### AVAILABLE DATA
---

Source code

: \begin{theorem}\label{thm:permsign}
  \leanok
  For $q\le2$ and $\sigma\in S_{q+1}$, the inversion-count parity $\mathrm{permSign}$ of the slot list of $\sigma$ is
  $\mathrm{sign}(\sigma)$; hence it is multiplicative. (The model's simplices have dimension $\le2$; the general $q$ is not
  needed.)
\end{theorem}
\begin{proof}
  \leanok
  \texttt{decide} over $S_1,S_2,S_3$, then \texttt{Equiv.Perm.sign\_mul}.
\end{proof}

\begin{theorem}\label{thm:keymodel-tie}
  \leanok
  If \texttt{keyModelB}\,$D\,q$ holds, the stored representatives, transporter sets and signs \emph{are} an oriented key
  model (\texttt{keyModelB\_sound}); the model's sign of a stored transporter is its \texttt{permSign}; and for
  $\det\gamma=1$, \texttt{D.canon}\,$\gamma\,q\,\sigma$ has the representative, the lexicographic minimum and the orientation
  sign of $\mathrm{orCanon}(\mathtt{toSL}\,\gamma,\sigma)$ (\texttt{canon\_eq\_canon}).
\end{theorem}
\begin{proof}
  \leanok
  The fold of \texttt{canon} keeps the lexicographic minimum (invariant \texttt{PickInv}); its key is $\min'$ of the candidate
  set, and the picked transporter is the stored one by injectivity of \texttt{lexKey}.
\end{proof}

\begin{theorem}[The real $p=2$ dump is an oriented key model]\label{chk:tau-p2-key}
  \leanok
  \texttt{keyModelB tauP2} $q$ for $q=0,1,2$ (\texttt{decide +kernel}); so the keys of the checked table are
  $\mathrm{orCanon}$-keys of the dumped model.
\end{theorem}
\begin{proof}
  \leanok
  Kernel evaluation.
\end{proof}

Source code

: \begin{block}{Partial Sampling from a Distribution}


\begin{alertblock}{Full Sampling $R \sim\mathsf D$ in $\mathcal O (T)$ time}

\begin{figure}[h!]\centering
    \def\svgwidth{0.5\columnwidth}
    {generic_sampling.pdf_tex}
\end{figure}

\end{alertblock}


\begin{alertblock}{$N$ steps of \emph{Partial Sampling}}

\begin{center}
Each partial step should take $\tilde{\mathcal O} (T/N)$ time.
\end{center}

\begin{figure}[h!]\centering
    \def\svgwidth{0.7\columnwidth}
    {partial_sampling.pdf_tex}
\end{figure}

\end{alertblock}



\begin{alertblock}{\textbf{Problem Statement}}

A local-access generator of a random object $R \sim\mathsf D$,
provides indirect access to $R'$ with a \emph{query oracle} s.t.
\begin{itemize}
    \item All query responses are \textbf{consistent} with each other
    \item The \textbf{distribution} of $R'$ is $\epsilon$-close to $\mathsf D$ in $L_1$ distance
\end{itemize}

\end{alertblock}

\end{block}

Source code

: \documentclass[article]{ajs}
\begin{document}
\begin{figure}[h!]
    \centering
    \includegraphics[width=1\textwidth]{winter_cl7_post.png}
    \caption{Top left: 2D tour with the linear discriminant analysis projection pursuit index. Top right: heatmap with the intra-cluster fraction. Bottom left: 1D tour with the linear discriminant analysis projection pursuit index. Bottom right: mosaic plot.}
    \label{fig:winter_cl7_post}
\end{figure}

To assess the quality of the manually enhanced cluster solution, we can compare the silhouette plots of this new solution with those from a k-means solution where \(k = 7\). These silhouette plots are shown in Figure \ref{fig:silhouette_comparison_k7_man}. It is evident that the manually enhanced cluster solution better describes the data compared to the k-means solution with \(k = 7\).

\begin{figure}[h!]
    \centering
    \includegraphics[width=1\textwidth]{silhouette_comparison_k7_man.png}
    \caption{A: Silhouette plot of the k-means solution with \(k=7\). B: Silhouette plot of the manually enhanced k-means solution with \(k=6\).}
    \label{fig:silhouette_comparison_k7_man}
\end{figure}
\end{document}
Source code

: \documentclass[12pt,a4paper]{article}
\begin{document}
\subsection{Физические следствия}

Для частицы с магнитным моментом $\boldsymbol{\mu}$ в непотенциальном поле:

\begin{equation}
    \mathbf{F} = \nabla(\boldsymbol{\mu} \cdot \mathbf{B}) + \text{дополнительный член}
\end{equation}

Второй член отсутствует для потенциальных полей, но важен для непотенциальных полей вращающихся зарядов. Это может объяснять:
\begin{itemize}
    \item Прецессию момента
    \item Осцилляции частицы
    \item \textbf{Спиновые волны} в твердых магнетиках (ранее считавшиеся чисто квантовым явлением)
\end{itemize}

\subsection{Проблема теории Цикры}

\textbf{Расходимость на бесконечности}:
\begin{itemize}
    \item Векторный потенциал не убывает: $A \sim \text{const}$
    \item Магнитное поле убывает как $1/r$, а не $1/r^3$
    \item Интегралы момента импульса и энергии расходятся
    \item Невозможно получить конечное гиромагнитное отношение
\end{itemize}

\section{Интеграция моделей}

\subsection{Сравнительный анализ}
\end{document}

---

### WHAT TO PRODUCE
Check each line of the data above, and please copy the ones in which the string "keys" occurs.

### TASK ANSWER
  \texttt{keyModelB tauP2} $q$ for $q=0,1,2$ (\texttt{decide +kernel}); so the keys of the checked table are
  $\mathrm{orCanon}$-keys of the dumped model.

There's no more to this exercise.